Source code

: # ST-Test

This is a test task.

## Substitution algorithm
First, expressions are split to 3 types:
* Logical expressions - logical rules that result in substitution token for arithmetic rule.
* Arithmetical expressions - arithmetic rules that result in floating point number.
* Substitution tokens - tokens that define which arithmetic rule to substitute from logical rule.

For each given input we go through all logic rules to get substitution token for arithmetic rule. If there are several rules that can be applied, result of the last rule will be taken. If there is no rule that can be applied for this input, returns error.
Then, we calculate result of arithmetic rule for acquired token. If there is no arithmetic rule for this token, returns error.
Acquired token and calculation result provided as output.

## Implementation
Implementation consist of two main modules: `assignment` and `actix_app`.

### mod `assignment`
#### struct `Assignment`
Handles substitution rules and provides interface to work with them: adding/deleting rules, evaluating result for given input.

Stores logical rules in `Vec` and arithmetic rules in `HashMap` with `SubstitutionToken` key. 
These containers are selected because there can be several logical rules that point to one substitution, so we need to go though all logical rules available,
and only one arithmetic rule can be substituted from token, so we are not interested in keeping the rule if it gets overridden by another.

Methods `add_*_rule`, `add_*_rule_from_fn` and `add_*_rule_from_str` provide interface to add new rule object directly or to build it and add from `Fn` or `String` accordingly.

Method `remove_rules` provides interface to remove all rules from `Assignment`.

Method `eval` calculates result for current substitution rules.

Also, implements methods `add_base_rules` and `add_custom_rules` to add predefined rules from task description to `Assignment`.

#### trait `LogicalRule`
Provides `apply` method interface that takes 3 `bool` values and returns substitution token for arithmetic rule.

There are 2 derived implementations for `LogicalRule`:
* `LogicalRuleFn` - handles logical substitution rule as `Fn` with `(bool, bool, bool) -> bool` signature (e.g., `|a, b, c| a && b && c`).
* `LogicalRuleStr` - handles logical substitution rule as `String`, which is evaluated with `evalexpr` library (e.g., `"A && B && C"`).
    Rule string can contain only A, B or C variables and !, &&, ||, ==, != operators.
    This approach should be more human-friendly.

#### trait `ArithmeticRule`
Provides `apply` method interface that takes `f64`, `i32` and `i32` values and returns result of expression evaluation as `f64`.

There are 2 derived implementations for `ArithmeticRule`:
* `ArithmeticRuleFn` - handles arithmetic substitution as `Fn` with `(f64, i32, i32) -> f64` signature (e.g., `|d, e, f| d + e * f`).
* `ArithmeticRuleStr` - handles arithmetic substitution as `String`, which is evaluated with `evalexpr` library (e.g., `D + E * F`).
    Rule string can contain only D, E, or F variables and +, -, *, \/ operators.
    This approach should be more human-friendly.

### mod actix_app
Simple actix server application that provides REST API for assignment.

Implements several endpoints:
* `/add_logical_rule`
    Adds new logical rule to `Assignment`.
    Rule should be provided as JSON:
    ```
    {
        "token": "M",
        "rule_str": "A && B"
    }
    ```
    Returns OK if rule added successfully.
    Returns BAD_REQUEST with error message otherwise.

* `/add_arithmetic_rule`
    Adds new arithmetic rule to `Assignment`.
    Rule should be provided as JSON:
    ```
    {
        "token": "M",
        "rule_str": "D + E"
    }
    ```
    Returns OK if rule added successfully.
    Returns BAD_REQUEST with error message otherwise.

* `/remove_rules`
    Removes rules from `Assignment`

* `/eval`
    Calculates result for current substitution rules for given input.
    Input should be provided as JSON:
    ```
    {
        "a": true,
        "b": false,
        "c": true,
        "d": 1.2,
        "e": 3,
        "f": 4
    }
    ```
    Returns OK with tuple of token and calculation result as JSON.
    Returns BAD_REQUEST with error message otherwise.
****************************************
## What is required
What do the lines from the one with "i32, i32) ->" through the last line of the entries say? Print them word for word, both ends included, and nothing else.

## Answer space
* `ArithmeticRuleFn` - handles arithmetic substitution as `Fn` with `(f64, i32, i32) -> f64` signature (e.g., `|d, e, f| d + e * f`).
* `ArithmeticRuleStr` - handles arithmetic substitution as `String`, which is evaluated with `evalexpr` library (e.g., `D + E * F`).
    Rule string can contain only D, E, or F variables and +, -, *, \/ operators.
    This approach should be more human-friendly.

### mod actix_app
Simple actix server application that provides REST API for assignment.

Implements several endpoints:
* `/add_logical_rule`
    Adds new logical rule to `Assignment`.
    Rule should be provided as JSON:
    ```
    {
        "token": "M",
        "rule_str": "A && B"
    }
    ```
    Returns OK if rule added successfully.
    Returns BAD_REQUEST with error message otherwise.

* `/add_arithmetic_rule`
    Adds new arithmetic rule to `Assignment`.
    Rule should be provided as JSON:
    ```
    {
        "token": "M",
        "rule_str": "D + E"
    }
    ```
    Returns OK if rule added successfully.
    Returns BAD_REQUEST with error message otherwise.

* `/remove_rules`
    Removes rules from `Assignment`

* `/eval`
    Calculates result for current substitution rules for given input.
    Input should be provided as JSON:
    ```
    {
        "a": true,
        "b": false,
        "c": true,
        "d": 1.2,
        "e": 3,
        "f": 4
    }
    ```
    Returns OK with tuple of token and calculation result as JSON.
    Returns BAD_REQUEST with error message otherwise.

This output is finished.